Balls (French Meat Balls)

  • 1 lb ground lamb

  • 1 lb ground pork

  • 32 Grains of Paradise, ground in mortar (about 1/4 tsp ground) plain pepper or cardamom may be substituted.

  • 1/4 tsp ground cloves

  • 1/2 tsp ground ginger

  • 1 egg white

Batter

  • 3/4 - 1 cup fresh  parsley crushed in a mortar

  • flour

  • 1 egg yolk

  • broth from parboiling.

 Mix meat, spices and egg white together and form into small balls (ping pong size makes about 24)

Cook in simmering well-salted water until firm. (Save some of this broth for making the batter later.)

Meanwhile, crush parsley in mortar (about 3/4 -1 cup) Don't try chopping it either by hand or machine. Neither technique releases the parsley juice the way crushing the herbs in a mortar does.  Mix in egg yolk, a little flour (start with about a tablespoon, add more as needed) and a few spoonfuls of broth from parboiling. Alternate adding flour and broth till you get the right consistency. You are looking for a thin bright green batter that will stick to the meatballs.

Roll the meatballs in the batter and slide onto skewers. Roast over hot coals until batter is set but still green and meatballs are fully cooked. Additional batter may be brushed on the meatballs as they cook or they can be rolled in it gain as indicated in the original recipe. The time required will vary depending on how hot your fire is, atmospheric conditions and how hungry you are. 

 Original recipe

 From Le Menagier de Paris (1393) as translated by Janet Hinson. This translation is available at www.daviddfriedman.com/.../Menagier/Menagier.html 

 BALLS. Take raw lean meat from a mutton thigh, and the same from a lean pork thigh.
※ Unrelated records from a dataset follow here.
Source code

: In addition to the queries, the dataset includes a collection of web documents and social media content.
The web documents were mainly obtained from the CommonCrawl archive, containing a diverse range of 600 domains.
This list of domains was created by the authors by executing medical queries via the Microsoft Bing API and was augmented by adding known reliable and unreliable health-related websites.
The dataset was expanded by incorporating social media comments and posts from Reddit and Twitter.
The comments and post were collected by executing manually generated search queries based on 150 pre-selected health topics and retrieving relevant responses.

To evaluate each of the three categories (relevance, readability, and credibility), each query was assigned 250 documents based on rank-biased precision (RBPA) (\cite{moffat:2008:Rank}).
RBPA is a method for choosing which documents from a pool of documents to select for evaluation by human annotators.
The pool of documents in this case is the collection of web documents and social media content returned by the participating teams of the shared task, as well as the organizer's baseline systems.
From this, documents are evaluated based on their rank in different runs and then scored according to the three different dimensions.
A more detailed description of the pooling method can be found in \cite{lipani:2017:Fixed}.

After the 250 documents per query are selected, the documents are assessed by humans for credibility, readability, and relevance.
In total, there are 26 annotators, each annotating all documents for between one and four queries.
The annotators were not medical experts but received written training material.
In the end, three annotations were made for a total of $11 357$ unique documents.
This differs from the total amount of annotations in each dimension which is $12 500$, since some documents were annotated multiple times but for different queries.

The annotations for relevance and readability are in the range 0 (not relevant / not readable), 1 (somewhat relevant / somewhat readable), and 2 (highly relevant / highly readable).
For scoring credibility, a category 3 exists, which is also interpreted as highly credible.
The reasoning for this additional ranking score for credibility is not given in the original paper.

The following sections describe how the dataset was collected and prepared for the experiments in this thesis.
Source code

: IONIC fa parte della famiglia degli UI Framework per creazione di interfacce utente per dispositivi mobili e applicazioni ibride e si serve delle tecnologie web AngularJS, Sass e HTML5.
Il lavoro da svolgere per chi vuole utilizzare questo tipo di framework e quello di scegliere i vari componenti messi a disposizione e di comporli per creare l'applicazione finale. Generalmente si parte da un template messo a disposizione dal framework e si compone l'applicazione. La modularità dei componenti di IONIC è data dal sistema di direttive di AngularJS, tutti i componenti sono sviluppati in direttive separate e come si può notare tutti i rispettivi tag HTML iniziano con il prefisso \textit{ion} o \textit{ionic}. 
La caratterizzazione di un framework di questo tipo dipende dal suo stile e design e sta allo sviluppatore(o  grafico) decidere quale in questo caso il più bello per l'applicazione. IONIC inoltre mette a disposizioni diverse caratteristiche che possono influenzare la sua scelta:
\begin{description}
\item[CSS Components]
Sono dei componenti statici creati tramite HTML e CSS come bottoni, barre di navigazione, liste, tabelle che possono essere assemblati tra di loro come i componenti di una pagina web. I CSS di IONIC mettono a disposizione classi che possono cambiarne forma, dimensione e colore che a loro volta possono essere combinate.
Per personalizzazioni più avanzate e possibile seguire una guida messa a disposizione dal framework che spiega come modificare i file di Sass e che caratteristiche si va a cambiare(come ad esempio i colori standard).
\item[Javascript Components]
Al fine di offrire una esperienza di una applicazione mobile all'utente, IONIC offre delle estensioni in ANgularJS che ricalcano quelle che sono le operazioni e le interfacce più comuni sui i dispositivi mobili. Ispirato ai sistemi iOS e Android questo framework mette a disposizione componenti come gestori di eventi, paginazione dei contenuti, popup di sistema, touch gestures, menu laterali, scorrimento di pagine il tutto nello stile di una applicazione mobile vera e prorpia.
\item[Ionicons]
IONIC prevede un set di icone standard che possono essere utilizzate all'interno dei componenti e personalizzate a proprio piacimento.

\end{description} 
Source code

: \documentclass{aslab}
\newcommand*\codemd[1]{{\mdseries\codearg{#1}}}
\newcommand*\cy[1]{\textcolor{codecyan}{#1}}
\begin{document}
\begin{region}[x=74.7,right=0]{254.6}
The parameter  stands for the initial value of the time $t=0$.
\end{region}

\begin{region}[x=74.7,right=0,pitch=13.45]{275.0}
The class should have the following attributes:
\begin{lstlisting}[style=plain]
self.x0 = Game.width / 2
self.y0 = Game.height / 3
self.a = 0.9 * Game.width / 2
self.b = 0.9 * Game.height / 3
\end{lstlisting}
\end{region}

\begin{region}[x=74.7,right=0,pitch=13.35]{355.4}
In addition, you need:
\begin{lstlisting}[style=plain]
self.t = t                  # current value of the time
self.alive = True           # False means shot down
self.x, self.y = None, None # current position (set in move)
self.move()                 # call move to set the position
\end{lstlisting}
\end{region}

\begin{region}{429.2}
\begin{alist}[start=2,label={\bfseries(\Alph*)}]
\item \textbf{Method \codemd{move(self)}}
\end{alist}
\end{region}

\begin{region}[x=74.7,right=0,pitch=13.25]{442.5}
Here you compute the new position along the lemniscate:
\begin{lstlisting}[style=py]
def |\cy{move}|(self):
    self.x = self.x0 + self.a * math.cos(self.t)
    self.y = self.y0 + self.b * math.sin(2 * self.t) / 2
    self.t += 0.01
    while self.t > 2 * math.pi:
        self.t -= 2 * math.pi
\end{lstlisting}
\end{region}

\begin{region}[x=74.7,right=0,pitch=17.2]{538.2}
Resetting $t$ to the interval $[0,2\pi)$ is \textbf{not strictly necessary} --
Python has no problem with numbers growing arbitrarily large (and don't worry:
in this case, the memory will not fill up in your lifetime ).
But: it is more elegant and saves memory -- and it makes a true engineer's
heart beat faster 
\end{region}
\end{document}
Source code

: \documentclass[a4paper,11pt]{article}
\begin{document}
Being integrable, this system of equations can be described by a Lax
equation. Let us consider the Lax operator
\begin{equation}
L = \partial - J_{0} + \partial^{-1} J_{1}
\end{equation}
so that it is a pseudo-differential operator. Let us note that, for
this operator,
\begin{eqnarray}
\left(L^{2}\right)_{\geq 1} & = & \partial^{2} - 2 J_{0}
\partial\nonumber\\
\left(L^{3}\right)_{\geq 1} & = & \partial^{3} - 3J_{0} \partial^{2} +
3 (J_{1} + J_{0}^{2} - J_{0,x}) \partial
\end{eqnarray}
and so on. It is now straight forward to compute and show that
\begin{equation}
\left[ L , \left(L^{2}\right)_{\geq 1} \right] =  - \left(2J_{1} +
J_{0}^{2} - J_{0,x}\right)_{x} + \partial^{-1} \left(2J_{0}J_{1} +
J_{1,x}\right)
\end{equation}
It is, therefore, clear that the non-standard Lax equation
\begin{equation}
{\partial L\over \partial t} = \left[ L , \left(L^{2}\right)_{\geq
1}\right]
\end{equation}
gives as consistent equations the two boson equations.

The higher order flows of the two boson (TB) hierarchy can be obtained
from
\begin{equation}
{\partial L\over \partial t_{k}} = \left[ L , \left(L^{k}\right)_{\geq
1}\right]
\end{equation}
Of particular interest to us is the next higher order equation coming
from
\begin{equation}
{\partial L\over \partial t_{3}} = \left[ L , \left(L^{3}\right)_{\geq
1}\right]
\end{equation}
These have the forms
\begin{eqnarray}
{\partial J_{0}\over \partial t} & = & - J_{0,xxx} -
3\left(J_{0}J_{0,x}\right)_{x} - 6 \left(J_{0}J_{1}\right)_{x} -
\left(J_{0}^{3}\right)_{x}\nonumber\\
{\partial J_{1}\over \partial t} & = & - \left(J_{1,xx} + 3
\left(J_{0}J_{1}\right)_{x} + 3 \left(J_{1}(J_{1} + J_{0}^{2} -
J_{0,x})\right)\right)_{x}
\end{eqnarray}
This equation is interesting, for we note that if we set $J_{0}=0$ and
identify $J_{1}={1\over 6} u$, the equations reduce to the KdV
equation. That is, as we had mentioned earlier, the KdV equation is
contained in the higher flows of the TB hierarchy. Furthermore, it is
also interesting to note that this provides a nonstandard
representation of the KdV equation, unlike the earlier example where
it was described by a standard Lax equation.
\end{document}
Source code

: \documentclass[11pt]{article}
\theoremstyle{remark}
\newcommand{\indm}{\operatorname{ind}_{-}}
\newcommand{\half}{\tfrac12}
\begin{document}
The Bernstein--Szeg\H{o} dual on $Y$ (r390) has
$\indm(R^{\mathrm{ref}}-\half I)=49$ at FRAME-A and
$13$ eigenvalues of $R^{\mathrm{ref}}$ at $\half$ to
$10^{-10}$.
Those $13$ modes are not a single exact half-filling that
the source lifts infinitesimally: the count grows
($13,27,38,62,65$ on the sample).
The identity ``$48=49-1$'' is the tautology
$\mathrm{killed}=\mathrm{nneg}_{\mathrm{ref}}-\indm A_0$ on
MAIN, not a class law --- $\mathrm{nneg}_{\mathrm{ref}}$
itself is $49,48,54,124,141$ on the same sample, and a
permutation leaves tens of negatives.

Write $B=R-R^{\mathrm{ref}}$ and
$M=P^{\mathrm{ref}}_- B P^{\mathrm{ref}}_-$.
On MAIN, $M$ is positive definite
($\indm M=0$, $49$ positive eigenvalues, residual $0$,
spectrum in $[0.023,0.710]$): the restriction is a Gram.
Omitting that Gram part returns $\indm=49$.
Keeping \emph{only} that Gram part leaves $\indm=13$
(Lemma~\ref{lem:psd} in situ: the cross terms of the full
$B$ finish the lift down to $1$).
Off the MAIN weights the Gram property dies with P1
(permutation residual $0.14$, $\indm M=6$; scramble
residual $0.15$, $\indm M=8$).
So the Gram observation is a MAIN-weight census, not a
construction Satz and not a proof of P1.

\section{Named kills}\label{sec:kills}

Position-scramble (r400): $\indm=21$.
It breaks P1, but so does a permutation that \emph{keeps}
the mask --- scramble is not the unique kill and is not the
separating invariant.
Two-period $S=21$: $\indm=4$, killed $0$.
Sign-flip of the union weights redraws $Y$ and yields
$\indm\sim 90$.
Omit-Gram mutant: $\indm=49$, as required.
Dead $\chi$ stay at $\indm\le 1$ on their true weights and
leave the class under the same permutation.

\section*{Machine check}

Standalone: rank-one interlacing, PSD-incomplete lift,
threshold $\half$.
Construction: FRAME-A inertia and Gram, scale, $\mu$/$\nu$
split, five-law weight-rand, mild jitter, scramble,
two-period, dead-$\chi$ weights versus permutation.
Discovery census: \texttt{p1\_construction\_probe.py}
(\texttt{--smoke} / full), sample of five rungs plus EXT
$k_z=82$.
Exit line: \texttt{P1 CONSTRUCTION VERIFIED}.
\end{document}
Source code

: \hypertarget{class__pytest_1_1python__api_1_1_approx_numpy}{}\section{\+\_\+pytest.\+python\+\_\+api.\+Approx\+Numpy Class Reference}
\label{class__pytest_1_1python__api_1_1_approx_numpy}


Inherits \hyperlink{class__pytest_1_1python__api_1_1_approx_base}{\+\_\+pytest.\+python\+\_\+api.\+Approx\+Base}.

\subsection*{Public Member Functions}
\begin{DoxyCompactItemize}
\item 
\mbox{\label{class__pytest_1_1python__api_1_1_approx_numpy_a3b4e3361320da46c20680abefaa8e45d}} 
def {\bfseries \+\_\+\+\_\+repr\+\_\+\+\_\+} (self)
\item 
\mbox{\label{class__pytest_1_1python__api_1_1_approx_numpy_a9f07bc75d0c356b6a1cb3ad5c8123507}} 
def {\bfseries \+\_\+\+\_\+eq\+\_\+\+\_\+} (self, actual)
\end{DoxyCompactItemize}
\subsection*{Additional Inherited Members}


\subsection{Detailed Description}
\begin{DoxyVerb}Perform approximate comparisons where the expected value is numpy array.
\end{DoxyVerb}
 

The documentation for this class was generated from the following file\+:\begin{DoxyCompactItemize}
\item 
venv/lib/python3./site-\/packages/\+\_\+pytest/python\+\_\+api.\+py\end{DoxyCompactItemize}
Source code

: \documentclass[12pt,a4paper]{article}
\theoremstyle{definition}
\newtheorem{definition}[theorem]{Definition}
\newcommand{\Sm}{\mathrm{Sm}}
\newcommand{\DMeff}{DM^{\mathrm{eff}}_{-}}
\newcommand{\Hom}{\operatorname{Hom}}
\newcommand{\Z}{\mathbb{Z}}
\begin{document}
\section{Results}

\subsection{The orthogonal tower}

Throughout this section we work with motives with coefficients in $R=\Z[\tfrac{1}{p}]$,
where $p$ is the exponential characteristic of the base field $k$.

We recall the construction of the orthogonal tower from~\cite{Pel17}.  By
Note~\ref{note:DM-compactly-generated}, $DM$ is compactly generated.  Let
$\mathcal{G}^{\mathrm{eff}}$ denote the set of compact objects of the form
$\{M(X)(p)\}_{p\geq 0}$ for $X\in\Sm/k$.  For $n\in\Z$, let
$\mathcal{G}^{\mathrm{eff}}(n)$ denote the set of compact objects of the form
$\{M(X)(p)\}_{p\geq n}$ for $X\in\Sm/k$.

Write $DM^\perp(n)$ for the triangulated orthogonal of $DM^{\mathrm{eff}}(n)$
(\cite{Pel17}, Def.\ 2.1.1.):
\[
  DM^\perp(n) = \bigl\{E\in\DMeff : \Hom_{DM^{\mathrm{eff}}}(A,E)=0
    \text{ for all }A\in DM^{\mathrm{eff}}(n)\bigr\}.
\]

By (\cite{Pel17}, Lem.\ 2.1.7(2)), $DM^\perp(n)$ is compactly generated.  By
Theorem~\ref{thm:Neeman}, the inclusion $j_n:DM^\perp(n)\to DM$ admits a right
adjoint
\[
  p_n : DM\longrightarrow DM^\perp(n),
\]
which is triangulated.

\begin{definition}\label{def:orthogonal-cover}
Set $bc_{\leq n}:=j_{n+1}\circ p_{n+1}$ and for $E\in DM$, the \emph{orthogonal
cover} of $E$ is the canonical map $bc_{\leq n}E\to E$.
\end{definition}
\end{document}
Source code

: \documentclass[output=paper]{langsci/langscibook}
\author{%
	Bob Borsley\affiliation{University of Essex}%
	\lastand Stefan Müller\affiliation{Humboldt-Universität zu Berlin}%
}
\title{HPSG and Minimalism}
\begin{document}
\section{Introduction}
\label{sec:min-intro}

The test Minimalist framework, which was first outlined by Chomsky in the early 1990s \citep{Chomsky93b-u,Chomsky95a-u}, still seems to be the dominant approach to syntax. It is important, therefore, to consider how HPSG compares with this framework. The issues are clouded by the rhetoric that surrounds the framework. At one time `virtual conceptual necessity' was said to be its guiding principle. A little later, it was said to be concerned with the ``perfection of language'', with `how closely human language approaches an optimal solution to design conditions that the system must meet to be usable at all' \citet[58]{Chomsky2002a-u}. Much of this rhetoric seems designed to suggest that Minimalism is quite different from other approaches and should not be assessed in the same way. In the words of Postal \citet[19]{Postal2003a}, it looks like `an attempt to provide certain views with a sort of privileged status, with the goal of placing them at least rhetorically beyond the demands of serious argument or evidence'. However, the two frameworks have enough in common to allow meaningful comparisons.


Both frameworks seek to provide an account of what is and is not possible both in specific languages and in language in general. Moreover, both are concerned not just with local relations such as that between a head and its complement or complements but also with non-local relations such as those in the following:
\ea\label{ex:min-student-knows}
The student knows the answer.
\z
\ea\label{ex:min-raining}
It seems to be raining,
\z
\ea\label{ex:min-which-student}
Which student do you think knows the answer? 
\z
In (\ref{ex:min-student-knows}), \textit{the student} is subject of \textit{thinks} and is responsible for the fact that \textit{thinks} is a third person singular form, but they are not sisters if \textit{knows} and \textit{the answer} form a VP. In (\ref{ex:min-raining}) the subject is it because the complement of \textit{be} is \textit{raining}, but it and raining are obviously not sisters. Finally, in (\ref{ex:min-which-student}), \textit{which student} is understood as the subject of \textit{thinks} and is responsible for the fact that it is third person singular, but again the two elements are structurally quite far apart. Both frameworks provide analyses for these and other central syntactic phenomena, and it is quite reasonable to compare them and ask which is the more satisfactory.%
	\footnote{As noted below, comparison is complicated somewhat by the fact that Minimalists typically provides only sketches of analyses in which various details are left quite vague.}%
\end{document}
It should be all chopped very finely together, then grind in the mortar ginger, grains, clove, and sprinkle it into your chopped meat, and then moisten with egg-white with no yolk; then use your hands to shape the raw meat and spices into balls, then when the shapes are well made, put them on to cook in water with salt, then take them out, and have some hazelwood skewers and spit them and set them to roast; and when they turn brown, have some parsley ground and sieved and flour mixed together, neither too clear nor too thick, and take your balls from the fire and put a dish under them, and turning the spit on the dish, anoint your balls well, then return to the fire as often as necessary until the balls are done.


Meatballs on the fire Junefaire 2006

 

This recipe employs a technique similar to endoring, whereby the meatballs are coated in a batter while roasting to give them color. Endoring, coloring a dish with a golden crust,  is the most widely know of these techniques.  Medieval cooks also encrusted roasts in red, white, brown, black and in this case green. There is a recipe in the German lexicon that colors roast chickens in all six colors.